The Washington Post had some measured praise for Schapiro (this skips a bit, so read the full story):
The agency’s resources were strained as it struggled to craft many of the regulations tied to the sweeping Dodd-Frank financial overhaul measure, some of which the industry challenged in court with some success. The agency revamped its many divisions — including the enforcement staff, which brought a record number of enforcements, including 735 in 2011 and only one less in fiscal 2012. At each step, Schapiro got hauled to testify before Congress about the agency’s progress or lack thereof. She testified 45 times.
Schapiro came to the job with a long list of inside-Washington credentials. She had served as an SEC commissioner from 1988 to 1994, originally appointed by President Ronald Reagan and then reappointed by President George H.W. Bush. President Bill Clinton named her acting SEC chairman in 1993, but she left the agency when Clinton nominated her as chairman of the Commodity Futures Trading Commission, where she served until 1996.

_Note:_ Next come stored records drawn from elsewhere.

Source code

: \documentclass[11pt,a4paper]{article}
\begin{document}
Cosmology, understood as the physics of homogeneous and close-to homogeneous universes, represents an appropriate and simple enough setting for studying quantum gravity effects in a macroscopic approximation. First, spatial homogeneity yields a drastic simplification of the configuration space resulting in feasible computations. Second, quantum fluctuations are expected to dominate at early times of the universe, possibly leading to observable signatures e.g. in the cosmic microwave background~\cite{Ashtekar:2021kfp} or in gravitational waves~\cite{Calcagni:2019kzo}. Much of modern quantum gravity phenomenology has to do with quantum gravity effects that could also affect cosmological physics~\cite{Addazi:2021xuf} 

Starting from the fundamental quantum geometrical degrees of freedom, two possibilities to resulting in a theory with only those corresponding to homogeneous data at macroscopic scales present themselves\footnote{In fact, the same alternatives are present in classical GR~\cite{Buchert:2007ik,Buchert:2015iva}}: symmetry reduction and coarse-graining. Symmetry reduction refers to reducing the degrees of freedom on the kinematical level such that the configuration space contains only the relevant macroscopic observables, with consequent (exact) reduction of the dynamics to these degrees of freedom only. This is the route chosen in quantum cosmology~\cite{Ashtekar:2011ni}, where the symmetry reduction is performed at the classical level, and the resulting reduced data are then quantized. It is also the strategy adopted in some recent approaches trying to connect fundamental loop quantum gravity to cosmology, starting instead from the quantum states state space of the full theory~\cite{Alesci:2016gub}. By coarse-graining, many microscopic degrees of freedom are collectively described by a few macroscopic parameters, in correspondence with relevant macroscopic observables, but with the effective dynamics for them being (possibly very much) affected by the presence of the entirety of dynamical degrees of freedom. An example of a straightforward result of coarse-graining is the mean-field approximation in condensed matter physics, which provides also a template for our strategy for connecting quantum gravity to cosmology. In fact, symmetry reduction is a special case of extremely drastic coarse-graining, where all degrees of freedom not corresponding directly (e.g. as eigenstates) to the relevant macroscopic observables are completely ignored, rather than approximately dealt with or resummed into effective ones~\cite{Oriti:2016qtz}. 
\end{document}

In a statement Monday, Obama said: “When Mary agreed to serve nearly four years ago, she was fully aware of the difficulties facing the SEC and our economy as a whole. But she accepted the challenge, and today, the SEC is stronger and our financial system is safer and better able to serve the American people — thanks in large part to Mary’s hard work.”

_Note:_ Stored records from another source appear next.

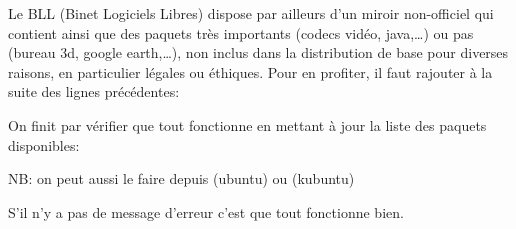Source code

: 

Le BLL (Binet Logiciels Libres) dispose par ailleurs d'un miroir non-officiel qui contient  ainsi que des paquets tr\`es importants (codecs
vid\'eo, java,\dots) ou pas (bureau 3d, google earth,\dots), non inclus dans la distribution de base pour diverses raisons, en particulier l\'egales ou
\'ethiques. Pour en profiter, il faut rajouter \`a la suite des lignes pr\'ec\'edentes:



On finit par v\'erifier que tout fonctionne en mettant \`a jour la liste
des paquets disponibles:


NB: on peut aussi le faire depuis  (ubuntu) ou  (kubuntu)

S'il n'y a pas de message d'erreur c'est que tout fonctionne bien.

Some of Schapiro’s critics say she was not forceful enough in holding Wall Street accountable, citing the agency’s failure to pursue top Wall Street executives closely tied to the financial meltdown. But Schapiro told The Washington Post last week that she has managed to steer the agency through its most difficult period in history.
Today, she notes, no one is talking of abolishing the SEC.
The Huffington Post’s Mark Gongloff completely disagreed, saying the best she did was keep the agency from becoming “entirely useless.” He lists her “hits” as saving the SEC, and handling insider trading. Her “misses,” he wrote, are longer and include slow rule-making, not charging high ranking Wall Streeters for their crimes, and low fines.
And shockingly, the New York Times was the outlet that put together the strongest defense of Schapiro’s tenure at the agency. Here’s an excerpt:
As her bruising tenure comes to an end, Ms. Schapiro, who stepped down on Monday, leaves behind a stronger S.E.C., an overhaul characterized by her attention to detail and meticulous preparation.
While the agency still faces its share of challenges, Ms. Schapiro, the first woman to hold the top spot full time, has revamped the management ranks, revived the enforcement unit and secured more funding from a budget-conscious Congress.
A self-described pragmatist, she has also won over critics and embraced a cautious style that made her a steady hand during periods of tumult, like the May 2010 stock market flash crash.
Still, the makeover is not complete.
The agency must now grapple with the increasingly complex products and rapid-fire trading that dominate Wall Street. Ms. Schapiro’s conservative nature has also drawn fire from consumer advocates, who were hoping for a louder voice more critical of the financial industry. She was slow, they argue, to combat a new law that loosened investor protections and has trailed other regulators in writing rules for Wall Street.
I guess the rule writing will just have to continue under the new head. While her legacy is mixed, the media coverage taken together creates a fairly clear picture of her accomplishments and shortcomings.